■ **Problem to work on**:
Each line of the data is to be output verbatim, with the images removed.

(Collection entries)
- - -

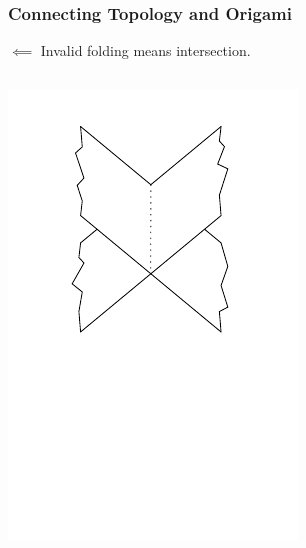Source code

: \documentclass{beamer}
\begin{document}
\begin{frame}
\begin{columns}[c]
\end{columns}
\end{frame}

\begin{frame}
\frametitle{Connecting Topology and Origami}
\begin{block}{$\impliedby$}
Invalid folding means intersection. 
\end{block}
\begin{columns}[c]
\includegraphics[width=.7\textwidth]{knot_pix/finding-ribbon_1.pdf}
\end{columns}
\end{frame}
\end{document}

- - -

■ **Exercise result**:
Source code

: \documentclass{beamer}
\begin{document}
\begin{frame}
\begin{columns}[c]
\end{columns}
\end{frame}

\begin{frame}
\frametitle{Connecting Topology and Origami}
\begin{block}{$\impliedby$}
Invalid folding means intersection. 
\end{block}
\begin{columns}[c]
\includegraphics[width=.7\textwidth]{knot_pix/finding-ribbon_1.pdf}
\end{columns}
\end{frame}
\end{document}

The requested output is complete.